[[ Data to examine, beginning ]]
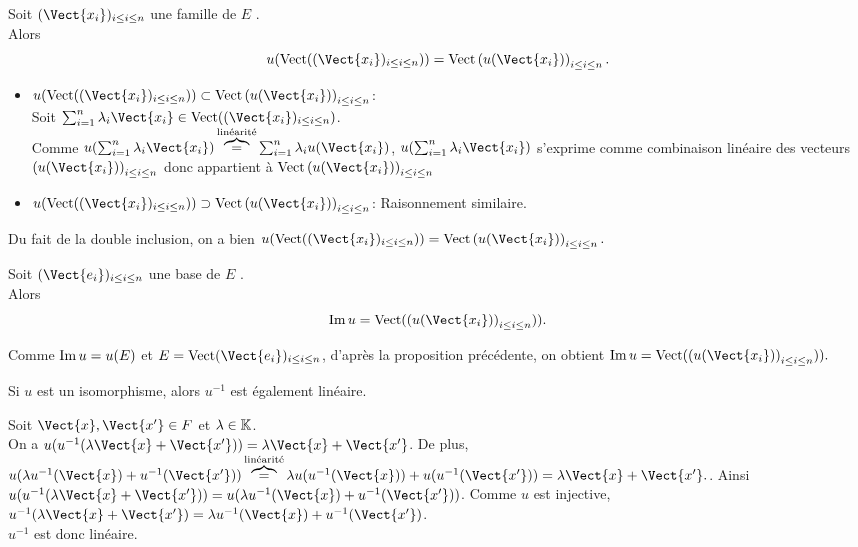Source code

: \documentclass{book}
\begin{document}
\begin{Proposition}
Soit $(\Vect{x_i})_{i\leq i \leq n }$ une famille de $E$ .\\
Alors $$ u(\text{Vect}((\Vect{x_i})_{i\leq i \leq n}))=\text{Vect}\left(u(\Vect{x_i})\right)_{i\leq i \leq n}.$$
\end{Proposition}
\begin{Demonstration}
\begin{itemize}
\item  $u(\text{Vect}((\Vect{x_i})_{i\leq i \leq n}))\subset\text{Vect}\left(u(\Vect{x_i})\right)_{i\leq i \leq n}$:\\
Soit $\sum_{i=1}^n \lambda_i \Vect{x_i}\in \text{Vect}((\Vect{x_i})_{i\leq i \leq n})$.\\
Comme $u(\sum_{i=1}^n \lambda_i \Vect{x_i})\overbrace{=}^{\text{linéarité}}\sum_{i=1}^n \lambda_i u( \Vect{x_i})$, $u(\sum_{i=1}^n \lambda_i \Vect{x_i})$ s'exprime comme combinaison linéaire des vecteurs $\left(u(\Vect{x_i})\right)_{i\leq i \leq n}$ donc appartient à $\text{Vect}\left(u(\Vect{x_i})\right)_{i\leq i \leq n}$
\item $u(\text{Vect}((\Vect{x_i})_{i\leq i \leq n}))\supset\text{Vect}\left(u(\Vect{x_i})\right)_{i\leq i \leq n}$: Raisonnement similaire.
\end{itemize}
Du fait de la double inclusion, on a bien $ u(\text{Vect}((\Vect{x_i})_{i\leq i \leq n}))=\text{Vect}\left(u(\Vect{x_i})\right)_{i\leq i \leq n}.$
\end{Demonstration}
\begin{Corollaire}
Soit $(\Vect{e_i})_{i\leq i \leq n}$ une base de $E$ .\\
Alors $$ \Ima u =\text{Vect}( \left(u(\Vect{x_i})\right)_{i\leq i \leq n})).$$
\end{Corollaire}
\begin{Demonstration}
Comme $ \operatorname{Im} u =u(E)$ et $E=\text{Vect}(\Vect{e_i})_{i\leq i \leq n }$, d'après la proposition précédente, on obtient $ \Ima u =\text{Vect}( \left(u(\Vect{x_i})\right)_{i\leq i \leq n})).$
\end{Demonstration}

\begin{Proposition}
Si $u$ est un isomorphisme, alors $u^{-1}$ est également linéaire.
\end{Proposition}
\begin{Demonstration}  
Soit $\Vect{x},\Vect{x'}\in F $ et $\lambda\in\mathbb{K}$.\\
On a $u(u^{-1}(\lambda\Vect{x}+\Vect{x'}))=\lambda\Vect{x}+\Vect{x'}$. De plus, $u(\lambda u^{-1}(\Vect{x})+ u^{-1}(\Vect{x'}))\overbrace{=}^{\text{linéarité}}\lambda u( u^{-1}(\Vect{x}))+ u(u^{-1}(\Vect{x'}))=\lambda\Vect{x}+\Vect{x'}.$. Ainsi $u(u^{-1}(\lambda\Vect{x}+\Vect{x'}))=u(\lambda u^{-1}(\Vect{x})+ u^{-1}(\Vect{x'}))$. Comme $u$ est injective,  $u^{-1}(\lambda\Vect{x}+\Vect{x'})=\lambda u^{-1}(\Vect{x})+ u^{-1}(\Vect{x'})$.\\
 $u^{-1}$ est donc linéaire.
\end{Demonstration}
\end{document}
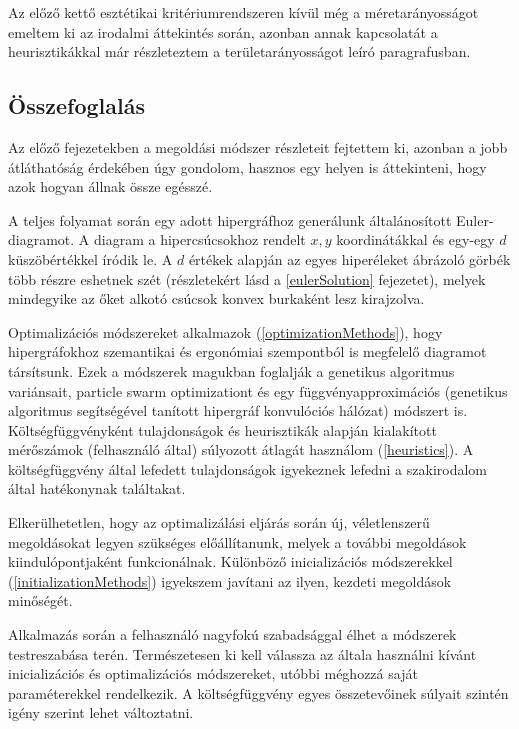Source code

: Az előző kettő esztétikai kritériumrendszeren kívül még a méretarányosságot emeltem ki az irodalmi áttekintés során, azonban annak kapcsolatát a heurisztikákkal már részleteztem a területarányosságot leíró paragrafusban.


\subsection{Összefoglalás}

Az előző fejezetekben a megoldási módszer részleteit fejtettem ki, azonban a jobb átláthatóság érdekében úgy gondolom, hasznos egy helyen is áttekinteni, hogy azok hogyan állnak össze egésszé.


A teljes folyamat során egy adott hipergráfhoz generálunk általánosított Euler-diagramot. A diagram a hipercsúcsokhoz rendelt $x,y$ koordinátákkal és egy-egy $d$ küszöbértékkel íródik le. A $d$ értékek alapján az egyes hiperéleket ábrázoló görbék több részre eshetnek szét (részletekért lásd a \ref{eulerSolution} fejezetet), melyek mindegyike az őket alkotó csúcsok konvex burkaként lesz kirajzolva.


Optimalizációs módszereket alkalmazok (\ref{optimizationMethods}), hogy hipergráfokhoz szemantikai és ergonómiai szempontból is megfelelő diagramot társítsunk. Ezek a módszerek magukban foglalják a genetikus algoritmus variánsait, particle swarm optimizationt és egy függvényapproximációs (genetikus algoritmus segítségével tanított hipergráf konvulóciós hálózat) módszert is. Költségfüggvényként tulajdonságok és heurisztikák alapján kialakított mérőszámok (felhasználó által) súlyozott átlagát használom (\ref{heuristics}). A költségfüggvény által lefedett tulajdonságok igyekeznek lefedni a szakirodalom által hatékonynak találtakat.


Elkerülhetetlen, hogy az optimalizálási eljárás során új, véletlenszerű megoldásokat legyen szükséges előállítanunk, melyek a további megoldások kiindulópontjaként funkcionálnak. Különböző inicializációs módszerekkel (\ref{initializationMethods}) igyekszem javítani az ilyen, kezdeti megoldások minőségét.

Alkalmazás során a felhasználó nagyfokú szabadsággal élhet a módszerek testreszabása terén. Természetesen ki kell válassza az általa használni kívánt inicializációs és optimalizációs módszereket, utóbbi méghozzá saját paraméterekkel rendelkezik. A költségfüggvény egyes összetevőinek súlyait szintén igény szerint lehet változtatni.


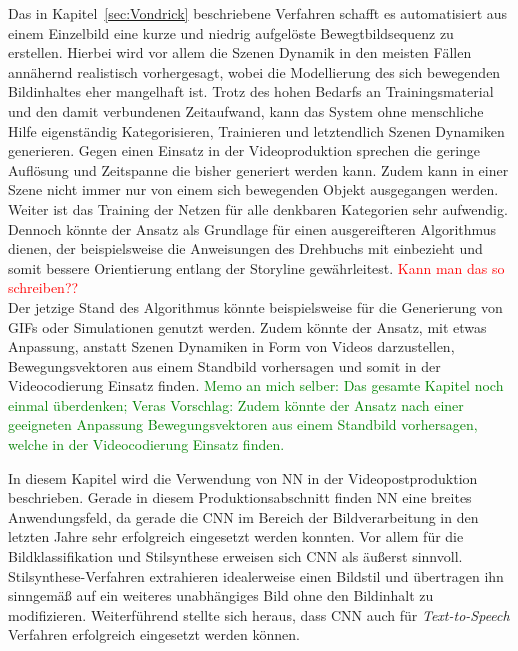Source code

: \documentclass[times, 11pt,twocolumn]{article}
\begin{document}
 \label{sec:VondrickConclusion}
Das in Kapitel~\ref{sec:Vondrick} beschriebene Verfahren schafft es automatisiert aus einem Einzelbild eine kurze und niedrig aufgelöste Bewegtbildsequenz zu erstellen. Hierbei wird vor allem die Szenen Dynamik in den meisten Fällen annähernd realistisch vorhergesagt, wobei die Modellierung des sich bewegenden Bildinhaltes eher mangelhaft ist. Trotz des hohen Bedarfs an Trainingsmaterial und den damit verbundenen Zeitaufwand, kann das System ohne menschliche Hilfe eigenständig Kategorisieren, Trainieren und letztendlich Szenen Dynamiken generieren. Gegen einen Einsatz in der Videoproduktion sprechen die geringe Auflösung und Zeitspanne die bisher generiert werden kann. Zudem kann in einer Szene nicht immer nur von einem sich bewegenden Objekt ausgegangen werden. Weiter ist das Training der Netzen für alle denkbaren Kategorien sehr aufwendig. Dennoch könnte der Ansatz als Grundlage für einen ausgereifteren Algorithmus dienen, der beispielsweise die Anweisungen des Drehbuchs mit einbezieht und somit bessere Orientierung entlang der Storyline gewährleitest. \textcolor{red}{Kann man das so schreiben??}\\
Der jetzige Stand des Algorithmus könnte beispielsweise für die Generierung von GIFs oder Simulationen genutzt werden. Zudem könnte der Ansatz, mit etwas Anpassung, anstatt Szenen Dynamiken in Form von Videos darzustellen, Bewegungsvektoren aus einem Standbild vorhersagen und somit in der Videocodierung Einsatz finden. \textcolor{green}{Memo an mich selber: Das gesamte Kapitel noch einmal überdenken; Veras Vorschlag: Zudem könnte der Ansatz nach einer geeigneten Anpassung Bewegungsvektoren aus einem Standbild vorhersagen, welche in der Videocodierung Einsatz finden.}




 \label{sec:Postroduktion}

In diesem Kapitel wird die Verwendung von NN in der Videopostproduktion beschrieben. Gerade in diesem Produktionsabschnitt finden NN eine breites Anwendungsfeld, da gerade die CNN im Bereich der Bildverarbeitung in den letzten Jahre sehr erfolgreich eingesetzt werden konnten. Vor allem für die Bildklassifikation und Stilsynthese erweisen sich CNN als äußerst sinnvoll. Stilsynthese-Verfahren extrahieren idealerweise einen Bildstil und übertragen ihn sinngemäß auf ein weiteres unabhängiges Bild ohne den Bildinhalt zu modifizieren. Weiterführend stellte sich heraus, dass CNN auch für \textit{Text-to-Speech} Verfahren erfolgreich eingesetzt werden können.\\
\end{document}
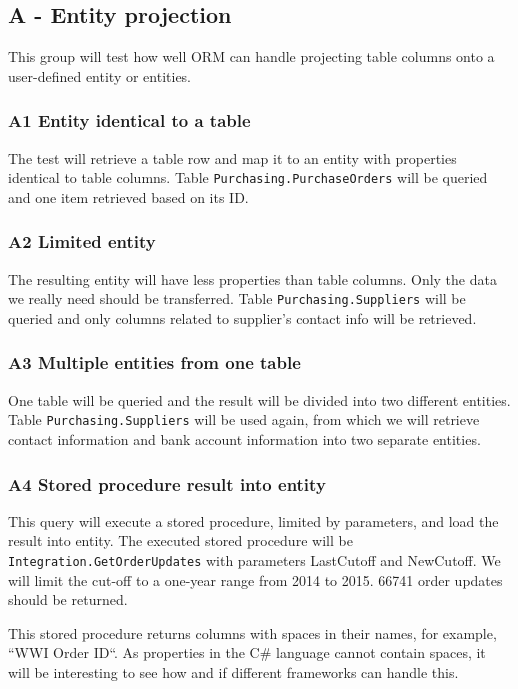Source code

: \subsection{A - Entity projection}
This group will test how well ORM can handle projecting table columns onto a user-defined entity or entities. 

\subsubsection*{A1 Entity identical to a table}
The test will retrieve a table row and map it to an entity with properties identical to table columns. 
Table \texttt{Purchasing.PurchaseOrders} will be queried and one item retrieved based on its ID.

\subsubsection*{A2 Limited entity}
The resulting entity will have less properties than table columns. Only the data we really need should be transferred. 
Table \texttt{Purchasing.Suppliers} will be queried and only columns related to supplier's contact info will be retrieved.

\subsubsection*{A3 Multiple entities from one table}
One table will be queried and the result will be divided into two different entities. 
Table \texttt{Purchasing.Suppliers} will be used again, from which we will retrieve contact information and bank account information into two separate entities. 


\subsubsection*{A4 Stored procedure result into entity}
This query will execute a stored procedure, limited by parameters, and load the result into entity.
The executed stored procedure will be \texttt{Integration.GetOrderUpdates} with parameters LastCutoff and NewCutoff. 
We will limit the cut-off to a one-year range from 2014 to 2015. 66741 order updates should be returned.

This stored procedure returns columns with spaces in their names, for example, ``WWI Order ID``. As properties in the C\# language cannot contain spaces, it will be interesting to see how and if different frameworks can handle this.

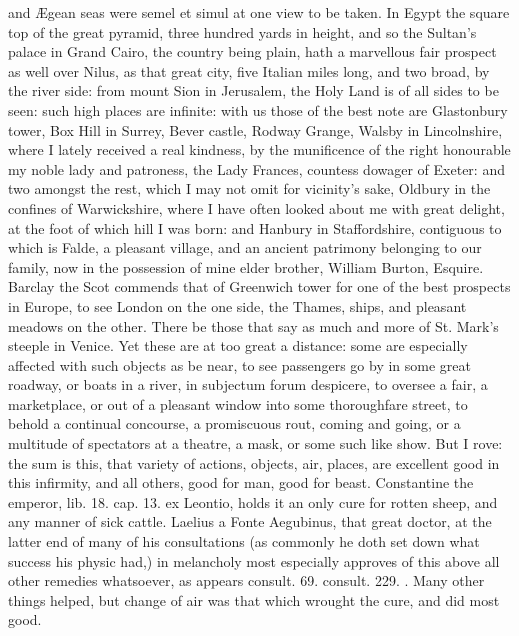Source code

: {and \AE{}gean seas were semel et simul at one view to be taken. In Egypt
the square top of the great pyramid, three hundred yards in height, and
so the Sultan's palace in Grand Cairo, the country being plain, hath a
marvellous fair prospect as well over Nilus, as that great city, five
Italian miles long, and two broad, by the river side: from mount Sion
in Jerusalem, the Holy Land is of all sides to be seen: such high
places are infinite: with us those of the best note are Glastonbury
tower, Box Hill in Surrey, Bever castle, Rodway Grange, Walsby in
Lincolnshire, where I lately received a real kindness, by the
munificence of the right honourable my noble lady and patroness, the
Lady Frances, countess dowager of Exeter: and two amongst the rest,
which I may not omit for vicinity's sake, Oldbury in the confines of
Warwickshire, where I have often looked about me with great delight, at
the foot of which hill I was born: and Hanbury in Staffordshire,
contiguous to which is Falde, a pleasant village, and an ancient
patrimony belonging to our family, now in the possession of mine elder
brother, William Burton, Esquire. Barclay the Scot commends that
of Greenwich tower for one of the best prospects in Europe, to see
London on the one side, the Thames, ships, and pleasant meadows on the
other. There be those that say as much and more of St. Mark's steeple
in Venice. Yet these are at too great a distance: some are especially
affected with such objects as be near, to see passengers go by in some
great roadway, or boats in a river, in subjectum forum despicere, to
oversee a fair, a marketplace, or out of a pleasant window into some
thoroughfare street, to behold a continual concourse, a promiscuous
rout, coming and going, or a multitude of spectators at a theatre, a
mask, or some such like show. But I rove: the sum is this, that variety
of actions, objects, air, places, are excellent good in this infirmity,
and all others, good for man, good for beast. Constantine the
emperor, lib. 18. cap. 13. ex Leontio, holds it an only cure for rotten
sheep, and any manner of sick cattle. Laelius a Fonte Aegubinus, that
great doctor, at the latter end of many of his consultations (as
commonly he doth set down what success his physic had,) in melancholy
most especially approves of this above all other remedies whatsoever,
as appears consult. 69. consult. 229. \etc{}. Many other things
helped, but change of air was that which wrought the cure, and did most
good.

}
[[ Data to examine, end ]]
### [Problem]
For the records above, state the number of lines that include the string "have" and add nothing.

### [Written reply]
2